Check each line of the data below for the word "Series", then extract the ones that have it.

Data excerpts below:

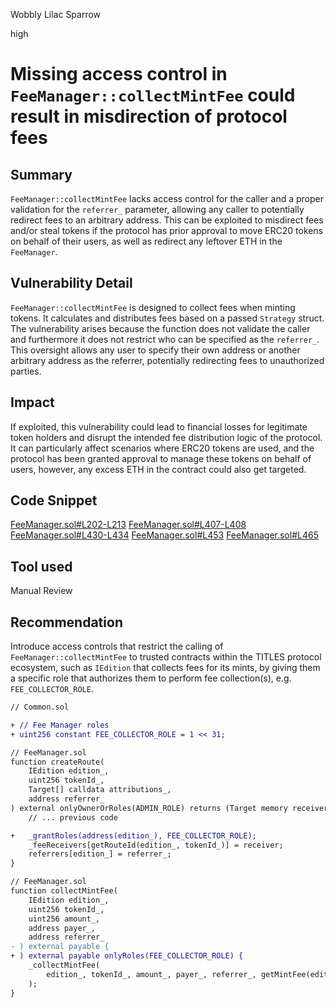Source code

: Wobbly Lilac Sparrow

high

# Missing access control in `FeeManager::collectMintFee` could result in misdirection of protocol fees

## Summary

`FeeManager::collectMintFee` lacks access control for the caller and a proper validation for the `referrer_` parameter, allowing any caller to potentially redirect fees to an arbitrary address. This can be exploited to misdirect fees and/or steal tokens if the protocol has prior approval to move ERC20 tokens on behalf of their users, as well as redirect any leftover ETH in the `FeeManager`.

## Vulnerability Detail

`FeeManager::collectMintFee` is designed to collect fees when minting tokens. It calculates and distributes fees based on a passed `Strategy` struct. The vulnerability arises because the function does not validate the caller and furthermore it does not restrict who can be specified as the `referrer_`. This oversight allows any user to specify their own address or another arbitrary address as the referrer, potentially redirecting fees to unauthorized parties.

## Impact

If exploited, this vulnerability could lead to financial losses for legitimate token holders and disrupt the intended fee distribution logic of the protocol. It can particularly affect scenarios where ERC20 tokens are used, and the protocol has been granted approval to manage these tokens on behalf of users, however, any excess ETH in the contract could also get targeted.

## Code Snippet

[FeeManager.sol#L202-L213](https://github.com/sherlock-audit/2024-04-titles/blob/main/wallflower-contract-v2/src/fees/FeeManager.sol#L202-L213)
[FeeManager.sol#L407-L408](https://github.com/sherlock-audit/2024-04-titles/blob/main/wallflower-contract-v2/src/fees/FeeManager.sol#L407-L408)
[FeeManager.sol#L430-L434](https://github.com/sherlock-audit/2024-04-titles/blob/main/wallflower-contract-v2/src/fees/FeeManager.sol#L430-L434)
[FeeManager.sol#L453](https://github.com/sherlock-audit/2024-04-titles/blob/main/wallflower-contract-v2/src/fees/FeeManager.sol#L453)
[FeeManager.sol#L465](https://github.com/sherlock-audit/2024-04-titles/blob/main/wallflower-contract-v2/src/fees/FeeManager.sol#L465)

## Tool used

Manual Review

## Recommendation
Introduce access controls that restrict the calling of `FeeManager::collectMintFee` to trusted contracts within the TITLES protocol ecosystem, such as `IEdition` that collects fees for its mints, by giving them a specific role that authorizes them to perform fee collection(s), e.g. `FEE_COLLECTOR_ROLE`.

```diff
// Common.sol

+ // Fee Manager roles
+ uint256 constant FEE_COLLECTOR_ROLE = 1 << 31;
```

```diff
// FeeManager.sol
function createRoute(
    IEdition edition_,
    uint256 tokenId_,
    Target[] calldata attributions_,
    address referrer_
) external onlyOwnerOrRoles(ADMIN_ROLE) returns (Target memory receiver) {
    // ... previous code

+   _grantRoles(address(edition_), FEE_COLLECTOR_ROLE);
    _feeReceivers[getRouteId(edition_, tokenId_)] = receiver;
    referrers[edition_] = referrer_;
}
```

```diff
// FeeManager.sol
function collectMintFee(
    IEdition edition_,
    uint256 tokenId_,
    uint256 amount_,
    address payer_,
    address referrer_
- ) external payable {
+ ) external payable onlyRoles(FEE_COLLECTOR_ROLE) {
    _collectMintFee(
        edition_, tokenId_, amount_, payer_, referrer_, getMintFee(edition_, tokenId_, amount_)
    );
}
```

End of Data excerpts.
Data excerpts below:

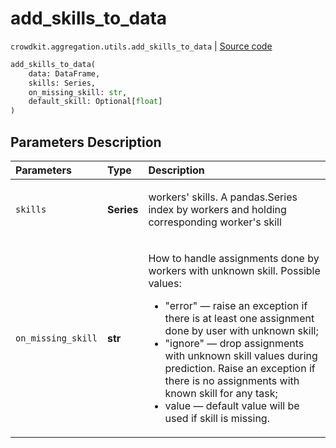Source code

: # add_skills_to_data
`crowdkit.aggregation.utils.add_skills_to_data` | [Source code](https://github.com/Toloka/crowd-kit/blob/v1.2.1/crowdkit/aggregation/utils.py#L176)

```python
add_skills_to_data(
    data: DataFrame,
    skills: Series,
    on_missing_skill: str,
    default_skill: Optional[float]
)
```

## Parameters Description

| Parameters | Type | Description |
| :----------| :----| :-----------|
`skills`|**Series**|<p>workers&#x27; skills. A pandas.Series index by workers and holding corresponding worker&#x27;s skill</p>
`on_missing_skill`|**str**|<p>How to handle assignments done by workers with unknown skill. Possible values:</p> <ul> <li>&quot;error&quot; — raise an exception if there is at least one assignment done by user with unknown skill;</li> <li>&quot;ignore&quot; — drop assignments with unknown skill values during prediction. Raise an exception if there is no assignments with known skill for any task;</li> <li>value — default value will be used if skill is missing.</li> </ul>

End of Data excerpts.

Written solution >>
    skills: Series,
`skills`|**Series**|<p>workers&#x27; skills. A pandas.Series index by workers and holding corresponding worker&#x27;s skill</p>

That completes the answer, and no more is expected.